First came the dark mirror of Khaine, the taste of iron and blood and the clank of armor washing past her as the chaos god of war and his army came to watch the battle unfold. Several daemonettes pulled themselves away from her, throwing themselves almost eagerly onto the blades and moaning with delight as they were cut apart and dissolved into warp stuff to rejoin their master.
Then came the thousand whispering voices, a shifting mass that lowered itself to pick over the remains of Morai-Heg with interest. Eyes formed to stare at her and just as quickly shifted away, looking at all of them and none of them, and she almost felt relieved that it and its equally unconstrained minions seemed so disinterested in her continuing existence.
Last was the wave of rot, giggling rolling balls of unlife that squirmed into the area around her, striking back at the daemonettes that tried to swat them away. The vines withered in the presence of their master, the living infested carcass that made her want to gag as it stifled her and made the remaining daemonettes curl around her defensively.
"Pathetic," said Khorne, his voice the rumble of battlefields. "You call yourself a fighter?"
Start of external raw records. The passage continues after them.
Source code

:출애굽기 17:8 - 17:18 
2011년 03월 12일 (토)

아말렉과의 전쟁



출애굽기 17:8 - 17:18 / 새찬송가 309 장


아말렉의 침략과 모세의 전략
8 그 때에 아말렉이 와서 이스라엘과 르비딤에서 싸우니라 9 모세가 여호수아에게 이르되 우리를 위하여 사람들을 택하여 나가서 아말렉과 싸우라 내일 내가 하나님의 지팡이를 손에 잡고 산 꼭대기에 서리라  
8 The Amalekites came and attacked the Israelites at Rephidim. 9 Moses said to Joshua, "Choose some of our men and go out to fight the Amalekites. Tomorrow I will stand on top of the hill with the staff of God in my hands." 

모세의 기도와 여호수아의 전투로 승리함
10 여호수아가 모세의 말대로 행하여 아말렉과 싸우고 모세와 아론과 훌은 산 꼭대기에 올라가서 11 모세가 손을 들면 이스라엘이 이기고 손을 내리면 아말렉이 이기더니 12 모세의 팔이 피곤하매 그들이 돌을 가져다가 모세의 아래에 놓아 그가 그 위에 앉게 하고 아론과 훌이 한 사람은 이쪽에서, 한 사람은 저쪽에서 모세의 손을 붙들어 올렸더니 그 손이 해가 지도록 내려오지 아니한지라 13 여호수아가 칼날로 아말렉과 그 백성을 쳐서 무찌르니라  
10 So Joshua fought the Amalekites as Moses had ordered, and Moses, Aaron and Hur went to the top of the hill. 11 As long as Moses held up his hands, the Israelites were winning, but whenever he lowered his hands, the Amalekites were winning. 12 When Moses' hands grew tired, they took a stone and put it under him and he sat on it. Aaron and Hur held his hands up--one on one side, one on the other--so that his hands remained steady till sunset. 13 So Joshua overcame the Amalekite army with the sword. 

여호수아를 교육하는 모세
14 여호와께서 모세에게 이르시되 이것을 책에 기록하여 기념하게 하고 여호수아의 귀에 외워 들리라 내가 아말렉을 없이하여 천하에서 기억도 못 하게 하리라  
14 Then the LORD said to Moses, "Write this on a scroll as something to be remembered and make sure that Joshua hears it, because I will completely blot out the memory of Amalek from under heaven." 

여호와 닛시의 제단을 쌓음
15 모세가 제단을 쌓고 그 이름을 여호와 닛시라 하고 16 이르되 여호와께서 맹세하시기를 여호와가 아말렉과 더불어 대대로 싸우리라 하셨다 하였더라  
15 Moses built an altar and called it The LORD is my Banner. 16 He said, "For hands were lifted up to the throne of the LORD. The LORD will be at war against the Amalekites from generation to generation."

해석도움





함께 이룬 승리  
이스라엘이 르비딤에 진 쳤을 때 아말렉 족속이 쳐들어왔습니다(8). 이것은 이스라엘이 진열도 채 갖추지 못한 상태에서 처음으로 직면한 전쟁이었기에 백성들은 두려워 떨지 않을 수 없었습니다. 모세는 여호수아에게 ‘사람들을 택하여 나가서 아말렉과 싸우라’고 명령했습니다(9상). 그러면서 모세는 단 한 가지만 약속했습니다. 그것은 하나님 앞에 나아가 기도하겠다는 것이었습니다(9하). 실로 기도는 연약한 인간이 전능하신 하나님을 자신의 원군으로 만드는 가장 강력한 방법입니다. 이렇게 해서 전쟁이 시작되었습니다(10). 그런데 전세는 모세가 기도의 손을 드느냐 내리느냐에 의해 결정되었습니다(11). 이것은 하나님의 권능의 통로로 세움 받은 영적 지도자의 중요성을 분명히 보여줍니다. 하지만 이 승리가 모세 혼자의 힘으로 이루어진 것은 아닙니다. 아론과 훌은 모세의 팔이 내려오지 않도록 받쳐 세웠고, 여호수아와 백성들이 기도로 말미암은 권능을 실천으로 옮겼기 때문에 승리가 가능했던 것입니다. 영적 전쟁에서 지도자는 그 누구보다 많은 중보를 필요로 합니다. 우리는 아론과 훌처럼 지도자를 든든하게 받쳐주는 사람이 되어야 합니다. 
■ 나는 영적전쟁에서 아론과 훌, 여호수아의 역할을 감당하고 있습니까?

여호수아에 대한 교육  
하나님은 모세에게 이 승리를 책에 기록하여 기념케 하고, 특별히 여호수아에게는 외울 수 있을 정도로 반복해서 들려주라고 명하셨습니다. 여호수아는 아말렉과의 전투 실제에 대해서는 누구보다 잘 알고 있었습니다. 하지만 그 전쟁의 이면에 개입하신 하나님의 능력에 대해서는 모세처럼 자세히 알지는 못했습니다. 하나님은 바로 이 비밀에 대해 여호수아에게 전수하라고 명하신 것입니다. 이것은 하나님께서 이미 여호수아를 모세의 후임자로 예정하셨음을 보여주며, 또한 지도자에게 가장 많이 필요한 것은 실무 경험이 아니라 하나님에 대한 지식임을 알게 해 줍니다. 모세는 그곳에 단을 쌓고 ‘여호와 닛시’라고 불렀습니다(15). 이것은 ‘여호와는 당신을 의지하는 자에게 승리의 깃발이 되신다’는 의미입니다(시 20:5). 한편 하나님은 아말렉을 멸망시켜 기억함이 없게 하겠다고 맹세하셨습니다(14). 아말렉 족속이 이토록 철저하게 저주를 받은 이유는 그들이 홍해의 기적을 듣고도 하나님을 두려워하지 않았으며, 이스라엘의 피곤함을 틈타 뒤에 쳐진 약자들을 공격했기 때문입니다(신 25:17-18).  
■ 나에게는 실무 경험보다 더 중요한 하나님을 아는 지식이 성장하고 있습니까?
"I'm enjoying my game here," replied Slaanesh, throwing their hair back as they parried another strike from Khaine, letting the latter's blade barely scrape across their cheeks and leave a dripping wound, daemonettes eagerly catching the drops even as the wound healed into unblemished skin. "What does it matter how I prefer to spend my time before I eat him?"
"If you were competent," said Khorne, "you would not be losing to a defunct god."
Slaanesh paused, groaning in pleasure when Khaine took the opportunity to stab through their shoulder. "Ohh, is that a challenge? I would love to get to know your blades, every last one of them~."
"Your challenge is accepted," Khorne replied, stepping forward and drawing his own blade. "And your blood will decorate my domain."
"Ohh, I like you," Slaanesh said, smile stretching too wide for comfort. "Please, don't stop until you've taken every last drop~."
Khorne moved to strike, only to be stopped by Khaine's blade. The chaos god looked to the eldar god, who looked back with fury.
"This is my fight," Khaine interrupted. "I will not be-"
Khorne's hand smashed through Khaine's armor, cutting the reply short. Isha's last ember of hope died as Khaine's body was then flung to the side, shattering into a thousand and more pieces even as Khorne's bloody hand returned to rest against his blade.
"...I see," Slaanesh said after a few moments, licking their lips in sudden discomfort. "That's how it's going to be played, then. I don't suppose you'll let me have the first strike?"
Khorne's chuckle dragged through Isha's mind like fire as he stepped forward, his first swing meeting Slaanesh's blade and sending the young god flying backwards from the force, right past the now cackling Tzeentch.
"Having trouble there, young one?" Tzeentch called out as Khorne chased after, delighted as Slaanesh scrambled to their feet in a panic just in time to dodge another heavy strike. "Perhaps you'd like some advice?"
"I don't need help, I have this completely under- eep- control!"
Tzeentch cackled again. Nurgle, still behind her, rumbled with humor as his minions scrambled over her and made faces at the low-key terrified daemonettes still remaining.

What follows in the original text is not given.